The question of "[a]bandonment is an ultimate fact or Conclusion based generally upon a combination of act and intent." Friedman v. United States, 347 F.2d 697, 704 (8th Cir. 1965); accord, Parman v. United States, 399 F.2d 559, 565 (D.C. Cir.), cert. denied, 393 U.S. 858, 89 S. Ct. 109, 21 L.Ed.2d 126 (1968); see State v. Monteiro, 108 R.I. 569, 573-74, 277 A.2d 739, 741-42 (1971). However, "[a]n abandonment must be made to appear affirmatively by the party relying on it, and an intention to abandon will not ordinarily be presumed * * *." Friedman v. United States, 347 F.2d at 704 (quoting Linscomb v. Goodyear Tire & Rubber Co., 199 F.2d 431, 435 (8th Cir. 1952)). Furthermore, although such property may be used for evidentiary purposes, it may not be used if the abandonment results from illegal police activity. Commonwealth v. Jeffries, 454 Pa. 320, 326, 311 A.2d 914, 918 (1973).

In considering the issue of abandonment, the Fifth Circuit Court has noted that several courts have considered similar situations "and have uniformly held that the initial illegality tainted the seizure of the evidence since the [alleged abandonment] was the direct consequence of the illegal [search]. In such a situation it cannot be said that there was a `voluntary abandonment' of the evidence. The only courts that have allowed the seizure of evidence that was [abandoned] have emphasized that `no improper or unlawful act was committed by any of the officers' * * *." Fletcher v. Wainwright, 399 F.2d 62, 64 (5th Cir. 1968).

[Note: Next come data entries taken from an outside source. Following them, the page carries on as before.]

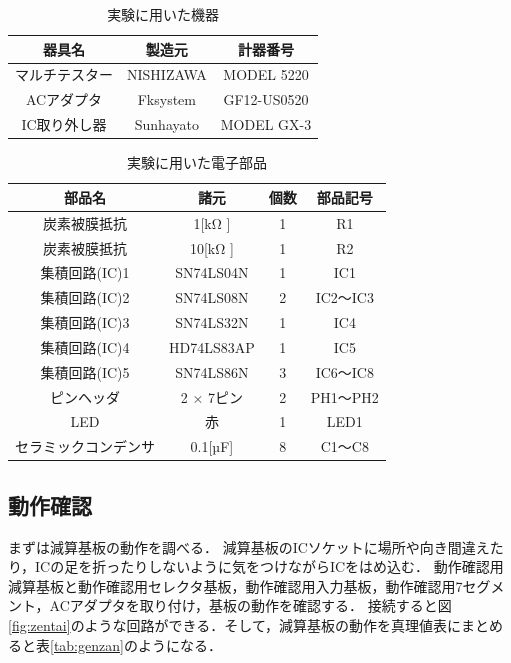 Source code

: \documentclass[a4paper,11pt,dvipdfmx]{jsarticle}
\begin{document}
\begin{table}[H]
  \caption{実験に用いた機器}
  \centering
  \begin{tabular}{c|c|c}
    \hline
    器具名         & 製造元    & 計器番号    \\
    \hline \hline
    マルチテスター & NISHIZAWA & MODEL 5220  \\
    \hline
    ACアダプタ     & Fksystem  & GF12-US0520 \\
    \hline
    IC取り外し器   & Sunhayato & MODEL GX-3  \\
    \hline
  \end{tabular}
  \label{tab:equipment}
\end{table}

\begin{table}[H]
  \caption{実験に用いた電子部品}
  \centering
  \begin{tabular}{c|c|c|c}
    \hline
    部品名               & 諸元          & 個数 & 部品記号 \\
    \hline \hline
    炭素被膜抵抗         & 1[kΩ ]   & 1    & R1       \\
    \hline
    炭素被膜抵抗         & 10[kΩ ]  & 1    & R2       \\
    \hline
    集積回路(IC)1        & SN74LS04N     & 1    & IC1      \\
    \hline
    集積回路(IC)2        & SN74LS08N     & 2    & IC2～IC3 \\
    \hline
    集積回路(IC)3        & SN74LS32N     & 1    & IC4      \\
    \hline
    集積回路(IC)4        & HD74LS83AP     & 1    & IC5      \\
    \hline
    集積回路(IC)5        & SN74LS86N     & 3    & IC6～IC8 \\
    \hline
    ピンヘッダ           & 2 × 7ピン & 2    & PH1～PH2 \\
    \hline
    LED                  & 赤            & 1    & LED1     \\
    \hline
    セラミックコンデンサ & 0.1[µF]       & 8    & C1～C8   \\
    \hline
  \end{tabular}
  \label{tab:electronicParts}
\end{table}

\subsection{動作確認}
まずは減算基板の動作を調べる．
減算基板のICソケットに場所や向き間違えたり，ICの足を折ったりしないように気をつけながらICをはめ込む．
動作確認用減算基板と動作確認用セレクタ基板，動作確認用入力基板，動作確認用7セグメント，ACアダプタを取り付け，基板の動作を確認する．
接続すると図\ref{fig:zentai}のような回路ができる．そして，減算基板の動作を真理値表にまとめると表\ref{tab:genzan}のようになる．
\end{document}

In the case before us, the seizure of defendant was illegal because it was without a warrant and not based upon probable cause or other circumstances that would have validated any type of stop. In the present case, the unlawful action of the police in seizing the defendant caused him to drop the bag. See Commonwealth v. Jeffries, 454 Pa. at 326, 311 A.2d at 918. The dropping of the bag was not voluntary but rather forced by the actions of the officers. Because the evidence was procured as a result of an illegal arrest and seizure, it should be excluded. Commonwealth v. Painten, 368 F.2d 142, 144 (1st Cir. 1966); Williams v. United States, 237 F.2d 789, 789 (D.C. Cir. 1956).

The defendant's appeal is sustained, the judgment of conviction is vacated, and the case is remanded to the Superior Court.